Possibility of parallelizing H2D transfers with streams

I have read at multiple places that most GPUs have only 1 H2D and D2H engines. If I have 2 matrices to be transferred to the device from the host, does this fact make it impossible to do so parallelly?

I did try it out, and there were no errors. Both matrices were transferred in different streams in MemCpyAsync (But could not visualize them in nvvp or nvprof due to some unknown error).

Does this mean they were transferred in 2 streams parallelly in the same copy engine, or did the memory copies occur serially even with 2 different streams?

Generally it means that they were transferred serially.

I understand. is there any single way that would make it possible to parallelize data transfer streams?

None that I know of.

for what purpose or benefit would it serve, to “parallelize” data transfer streams? It’s not going to make any set of transfers go faster. In the general case (without further controls or specifics) its not going to make anything finish quicker.

Suppose I had a garden hose. Suppose I had 2 tanks of water, one of which is colored red, and one of which is green. Suppose I empty the red tank of water thru the hose, then the green tank of water. Suppose all that takes 10 seconds. Now suppose that I let both tanks empty into the hose at the same time. (Let’s imagine that both tanks of water are side-by-side, at the same height, for you physics majors.) It will not take any less than 10 seconds to empty both tanks (right?). And we can also observe that if both tanks can empty into the hose at the same time, the red tank will not empty any quicker than it would in the first scenario.
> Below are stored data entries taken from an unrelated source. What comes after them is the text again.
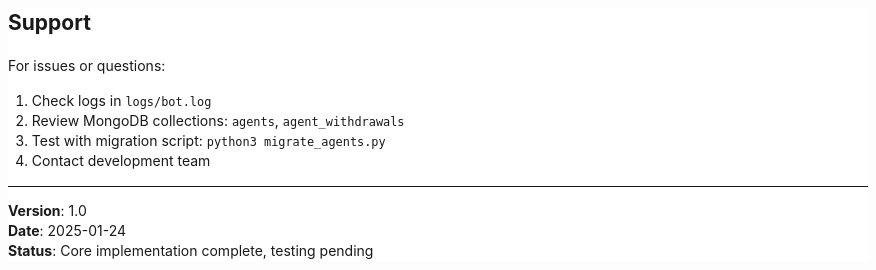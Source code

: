 ## Support

For issues or questions:
1. Check logs in `logs/bot.log`
2. Review MongoDB collections: `agents`, `agent_withdrawals`
3. Test with migration script: `python3 migrate_agents.py`
4. Contact development team

---

**Version**: 1.0  
**Date**: 2025-01-24  
**Status**: Core implementation complete, testing pending
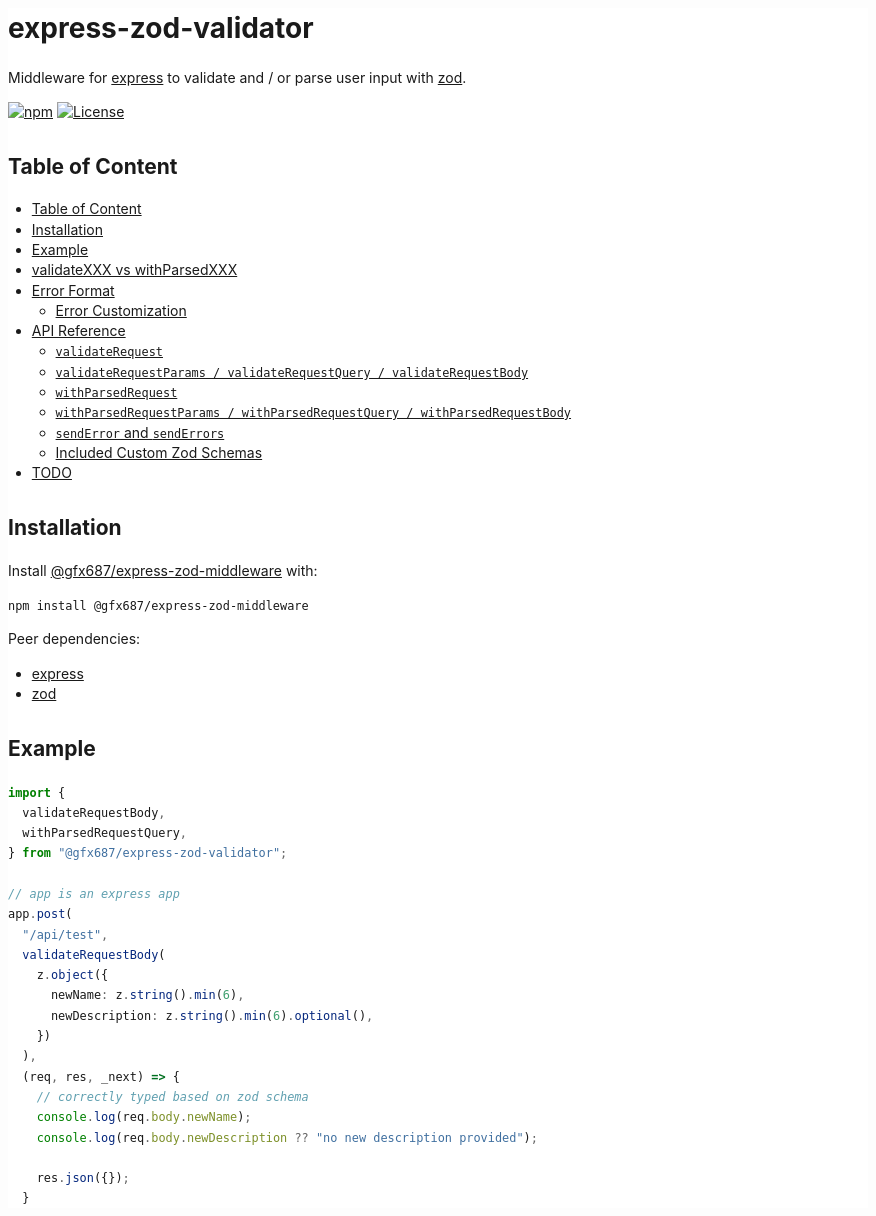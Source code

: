 # express-zod-validator

Middleware for [express](https://www.npmjs.com/package/express) to validate and / or parse user input with [zod](https://github.com/colinhacks/zod).

<a href="https://www.npmjs.com/package/@gfx687/express-zod-middleware" rel="nofollow"><img alt="npm" src="https://img.shields.io/npm/v/@gfx687/express-zod-middleware"></a>
<a href="https://opensource.org/licenses/MIT" rel="nofollow"><img src="https://img.shields.io/npm/l/@gfx687/express-zod-middleware" alt="License"></a>

## Table of Content

- [Table of Content](#table-of-content)
- [Installation](#installation)
- [Example](#example)
- [validateXXX vs withParsedXXX](#validatexxx-vs-withparsedxxx)
- [Error Format](#error-format)
  - [Error Customization](#error-customization)
- [API Reference](#api-reference)
  - [`validateRequest`](#validaterequest)
  - [`validateRequestParams / validateRequestQuery / validateRequestBody`](#validaterequestparams--validaterequestquery--validaterequestbody)
  - [`withParsedRequest`](#withparsedrequest)
  - [`withParsedRequestParams / withParsedRequestQuery / withParsedRequestBody`](#withparsedrequestparams--withparsedrequestquery--withparsedrequestbody)
  - [`sendError` and `sendErrors`](#senderror-and-senderrors)
  - [Included Custom Zod Schemas](#included-custom-zod-schemas)
- [TODO](#todo)

## Installation

Install [@gfx687/express-zod-middleware](https://www.npmjs.com/package/@gfx687/express-zod-middleware) with:

`npm install @gfx687/express-zod-middleware`

Peer dependencies:

- [express](https://www.npmjs.com/package/express)
- [zod](https://github.com/colinhacks/zod)

## Example

```typescript
import {
  validateRequestBody,
  withParsedRequestQuery,
} from "@gfx687/express-zod-validator";

// app is an express app
app.post(
  "/api/test",
  validateRequestBody(
    z.object({
      newName: z.string().min(6),
      newDescription: z.string().min(6).optional(),
    })
  ),
  (req, res, _next) => {
    // correctly typed based on zod schema
    console.log(req.body.newName);
    console.log(req.body.newDescription ?? "no new description provided");

    res.json({});
  }
```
I run into this question from time to time. It puzzles me.

The one scenario that I could imagine possibly being beneficial is that if I have a long/large transfer that is going thru the “pipe”, and I suddenly discover that I have a short transfer, then if it could start now, it may finish quicker than it would if it waits for the long transfer to finish. That’s the only scenario where I could see a possible benefit, and it assumes that the short transfer is somehow higher priority than the long transfer. If the longer transfer were of higher priority, this behavior would be detrimental. Therefore, to properly condition such behavior, a sense of transfer priority would be needed. AFAIK CUDA has no such concept. (interruptible transfers would also be needed.)

We don’t have much trouble visualizing the idea that the flow of water out a hose tends to “saturate” the underlying resource - the water flows as fast as it can, roughly speaking. Likewise, it only takes a small mental leap to get to the idea that an H2D (or D2H) transfer probably saturates the underlying resource - the flow of bytes is “as fast as possible”, i.e. as fast as the underlying bus allows.

IMO, we can extend this idea to kernels use of compute resources. I often get the question about concurrent kernels. “Why aren’t these kernels running ‘in parallel’ ?”. But if we apply the same general concept, to a first order approximation, it is neither sensible nor beneficial to expect that two kernels that saturate the underlying resource either could, or would, or should run “in parallel”. To derive any benefit or sense from the question, it is first necessary to demonstrate that neither kernel saturates any relevant resource. Otherwise the question is mostly illogical, in my view. For the exceptional case I previously outlined, in the case of kernel execution there is CUDA stream priority.

The GPU is a garden hose. It has a fixed capacity.

Right, thank you for the detailed explanation. I believe those who were asking the same questions meant to ask if, in your words, there are two garden hoses available. considering that the hoses are the buses and not the GPUs. I failed to realize that one transfer would completely saturate the hose, and hence it makes sense to me. But, if more hoses or transfer buses were available, it would obviously make a difference. It’s a hardware restriction, hence no point questioning it anymore I believe. Again, thank you for your explanation!

To stay with the analogy: Since PCIe interconnect is full duplex, it is the equivalent of a two-hose connection. But there is only one hose in each direction (device->host, host->device).

Technical progress consists of providing “larger diameter hoses”. From PCIe 3 with about 12 GB/sec per direction we progressed to PCIe 4 with 25 GB/sec per direction, and soon we will have PCIe 5 that doubles throughput yet again.

1 Like

This topic was automatically closed 14 days after the last reply. New replies are no longer allowed.